In a 2015 paper on Holographic Consequences of a No Transmission Principle (NTP), Netta Engelhardt and Gary T. Horowitz stated that it is because of the NTP that holographic quantum gravity generally forbids bounces through cosmological singularities. So how do black holes behave? For different black holes, there are different interpretations and different theories. Does singularity extend to infinity? And if the holographic principle is applied to black holes - meaning that the information is embedded onto the edge - is it compatible with the idea of a white hole?

In a 2016 paper on Charge diffusion and the butterfly effect in the striped holographic matter, Andrew Lucas and Julia Steinberg stated that several recent works have pointed out that the holographic interpretation of the butterfly effect is a geometric shock wave propagating along the horizon and that black holes could be maximally extended to “double-sided” geometries, which contain two copies of the field theory, where time runs in opposite directions, along with a black hole and a white hole. Within the supersymmetric spectrum of a black hole, matter and force intertwine. Are string-like waves called branes traveling in a solitary manner through wormholes from a black hole to a white hole? Why do black holes have entropy anyway?

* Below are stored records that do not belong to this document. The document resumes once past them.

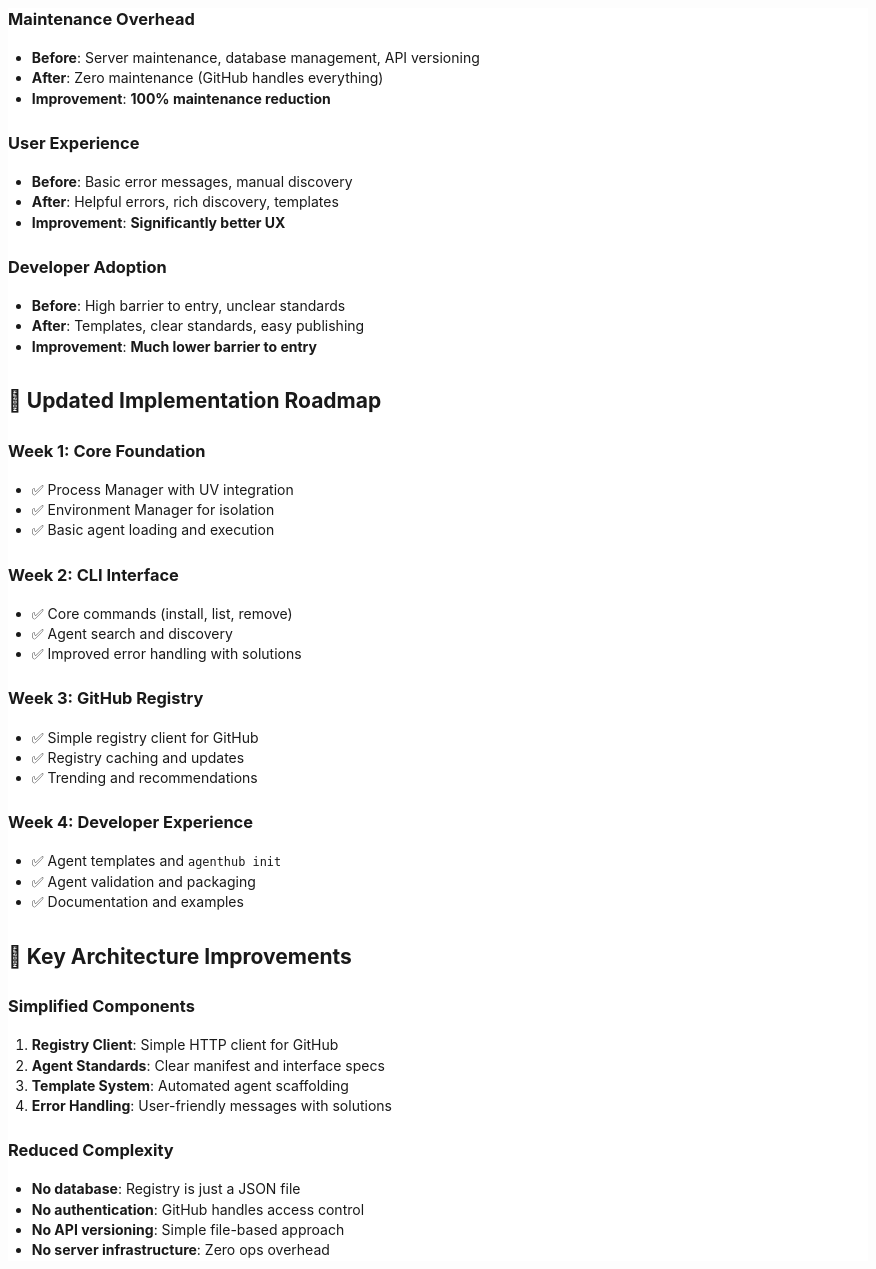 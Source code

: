 ### **Maintenance Overhead**
- **Before**: Server maintenance, database management, API versioning
- **After**: Zero maintenance (GitHub handles everything)
- **Improvement**: **100% maintenance reduction**

### **User Experience**
- **Before**: Basic error messages, manual discovery
- **After**: Helpful errors, rich discovery, templates
- **Improvement**: **Significantly better UX**

### **Developer Adoption**
- **Before**: High barrier to entry, unclear standards
- **After**: Templates, clear standards, easy publishing
- **Improvement**: **Much lower barrier to entry**

## 🚀 **Updated Implementation Roadmap**

### **Week 1: Core Foundation**
- ✅ Process Manager with UV integration
- ✅ Environment Manager for isolation
- ✅ Basic agent loading and execution

### **Week 2: CLI Interface**
- ✅ Core commands (install, list, remove)
- ✅ Agent search and discovery
- ✅ Improved error handling with solutions

### **Week 3: GitHub Registry**
- ✅ Simple registry client for GitHub
- ✅ Registry caching and updates
- ✅ Trending and recommendations

### **Week 4: Developer Experience**
- ✅ Agent templates and `agenthub init`
- ✅ Agent validation and packaging
- ✅ Documentation and examples

## 🎯 **Key Architecture Improvements**

### **Simplified Components**
1. **Registry Client**: Simple HTTP client for GitHub
2. **Agent Standards**: Clear manifest and interface specs
3. **Template System**: Automated agent scaffolding
4. **Error Handling**: User-friendly messages with solutions

### **Reduced Complexity**
- **No database**: Registry is just a JSON file
- **No authentication**: GitHub handles access control
- **No API versioning**: Simple file-based approach
- **No server infrastructure**: Zero ops overhead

And why was entropy low in the past? In Carlo Rovelli’s description of time’s arrow as perspectival, he explains that the reason why we experience time the way we do is a so-called “coarse-graining effect” that I understand as the uncertainty that we face as observers when we attempt to measure the actual value of past and future events. The question of time touches upon our role as observers.

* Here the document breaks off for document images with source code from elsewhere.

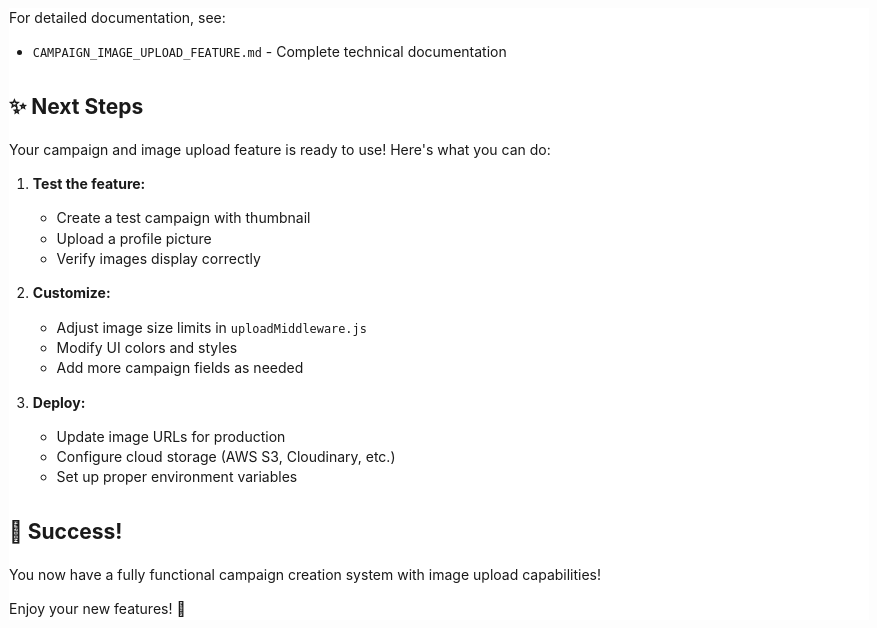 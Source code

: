 For detailed documentation, see:
- `CAMPAIGN_IMAGE_UPLOAD_FEATURE.md` - Complete technical documentation

## ✨ Next Steps

Your campaign and image upload feature is ready to use! Here's what you can do:

1. **Test the feature:**
   - Create a test campaign with thumbnail
   - Upload a profile picture
   - Verify images display correctly

2. **Customize:**
   - Adjust image size limits in `uploadMiddleware.js`
   - Modify UI colors and styles
   - Add more campaign fields as needed

3. **Deploy:**
   - Update image URLs for production
   - Configure cloud storage (AWS S3, Cloudinary, etc.)
   - Set up proper environment variables

## 🎊 Success!

You now have a fully functional campaign creation system with image upload capabilities! 

Enjoy your new features! 🚀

Consciousness spreading upward and downward, backward and forward in time relies on the nature of numbers and their importance to understanding the Universe through conscious and unconscious quantification of our surroundings. How many dimensions are there anyway? The classification of the finite simple groups is a unique mathematical theorem that describes what all the finite simple groups look like. The 26 sporadic groups are finite simple groups unrelated to the infinite families, the Monster group being the largest. The way I understand it is that the members of the Monster group create a symmetry group of some structure that repeats itself with 196 883 dimensions. In my mind, I have the image of every footstep I took, every distance traveled in the air, on the sea, underground, and around the globe since birth; retracing them would form a web-like monster life structure with real-life events that I imagine could be mathematically described as spacetime points. According to the Ghirardi, Rimini, and Weber theory, “the world is made of flashes (events in spacetime), and the wave function serves as the tool to generate the ‘law of evolution’ for the flashes.”

Is every step I make part of an already-defined course of events or a random balancing act between non-locality and causality? In our empirical inquiry into the nature of matter, there seems to be no place to study consciousness and time. Why can we physically touch neither consciousness nor time, but still, we feel them both through our body and mind? “If no one asks me, I know: If I wish to explain it to one that asketh, I know not” (The confessions of Saint-Augustine, translated by Edward Pusey). Within the realm of perceptions stands the mystery of time and consciousness. I found it interesting that scientists rely on reason and empirical evidence but still follow their intuition in their quest for answers. Netta Engelhardt and Gary T. Horowitz mentioned that the principle they employ is intuitive. What does that mean when scientists say “this or that agrees with intuition”? Theorists and artists alike pursue an ideal truth. There is indeed an intangible line between truth and reality. A truth that is proved and demonstrated through empirical experimentation becomes part of reality. In the long and complex process that leads to uncovering new realities, those who wish to harness the power of their imagination are engaged in a dialogue on a rocky path.